Uno de los lugares más populares para ver manatíes en persona es Swallow Caye, una isla situada a pocos kilómetros de la costa de la ciudad de Belice. En este santuario de vida silvestre, con un poco de paciencia, es casi seguro que podrás avistar familias de manatíes mientras se alimentan en los lechos de algas marinas y se relajan cerca de los manglares. El trayecto en barco dura unos 20 minutos desde el continente hasta adentrarse en el río, ya que los manatíes necesitan agua dulce. Una vez que el capitán reduce la velocidad, echa el ancla y apaga el motor, es seguro que aparecerá un manatí para saludar, ya que son criaturas naturalmente curiosas. A menudo se acercan lo suficiente como para rozar el barco antes de volver a sumergirse para seguir alimentándose. La excursión dura aproximadamente una hora y el capitán suele ofrecer aperitivos durante la expedición.
Recuerda que los manatíes son animales en peligro de extinción que a menudo mueren a causa de la actividad humana, así que, antes de zambullirte para nadar con ellos, aquí tienes algunas recomendaciones para que la experiencia sea agradable tanto para ti como para estas dóciles criaturas.
No hagas lo siguiente:
- No toques al manatí. Se considera acoso y, si te pillan, te pueden multar o encarcelar.
- Dale de comer o de beber a los manatíes.
- Acelera al acercarte al río.
- Persigue a un manatí en barco.
- Acorralar a un manatí o separarlo de su cría.
Qué hacer:
- Respetar las señales que indican que hay que reducir la velocidad al acercarse a los cursos de agua.
- Echa el ancla.
- Apaga el motor.
- Ten paciencia. Merecerá la pena.
Si sigues estas normas de comportamiento con los manatíes, seguro que disfrutarás de una experiencia maravillosa y, al mismo tiempo, contribuirás a proteger la fauna de Belice. Dado que solo quedan unos 1.000 manatíes antillanos, es fundamental dejar su hábitat tal y como lo encontramos: sin presencia humana.

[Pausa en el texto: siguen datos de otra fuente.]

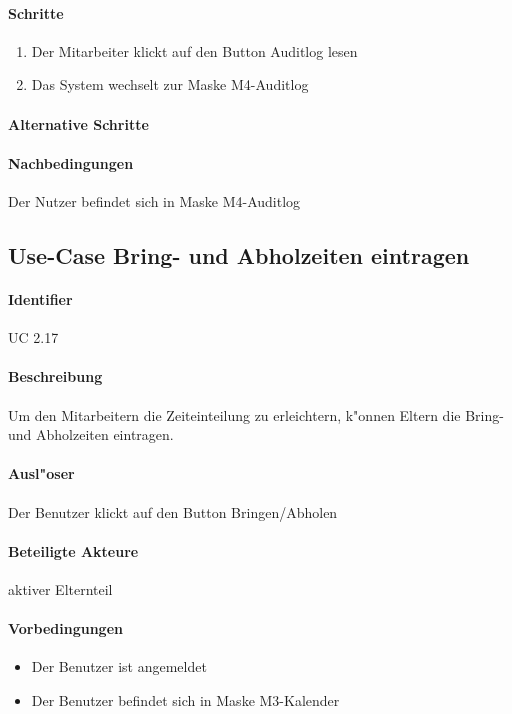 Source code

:   \paragraph{Schritte}
  \begin{enumerate}
   \item Der Mitarbeiter klickt auf den Button \dq Auditlog lesen\dq
   \item Das System wechselt zur Maske M4-Auditlog
  \end{enumerate}
  \paragraph{Alternative Schritte}
  \paragraph{Nachbedingungen}
  Der Nutzer befindet sich in Maske M4-Auditlog

  
  \newpage
 \subsection{Use-Case Bring- und Abholzeiten eintragen}
  \paragraph{Identifier}
  UC 2.17
  \paragraph{Beschreibung}
  Um den Mitarbeitern die Zeiteinteilung zu erleichtern, k"onnen Eltern die Bring- und Abholzeiten eintragen.
  \paragraph{Ausl"oser}
  Der Benutzer klickt auf den Button \dq Bringen/Abholen\dq
  \paragraph{Beteiligte Akteure}   \leavevmode \newline
    aktiver Elternteil
  \paragraph{Vorbedingungen}
  \begin{itemize}
   \item Der Benutzer ist angemeldet
   \item Der Benutzer befindet sich in Maske M3-Kalender
  \end{itemize}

Dato curioso: si quieres contribuir a la conservación de los manatíes, el Instituto de Investigación del Acuario Marino de Clearwater cuenta con un programa de «Adopta un manatí», ¡como hicimos nosotros al adoptar al manatí Curious! Al adoptar un manatí, tu contribución se destina a garantizar la seguridad de ese manatí en concreto. Se trata de una medida proactiva que puede incluir actividades de sensibilización, patrullas, señalización y otras iniciativas. Si te gustaría adoptar un manatí y garantizar su seguridad, no dudes en ponerte en contacto con el conservacionista marino beliceño y miembro de National Geographic Jamal Galves en [email protected].
*Si desea informar de alguna de las «cosas que no se deben hacer» mencionadas anteriormente durante una excursión para avistar manatíes, no dude en ponerse en contacto con la BTB o con Jamal Galves de inmediato. Su testimonio podría salvar la vida de los manatíes de Belice.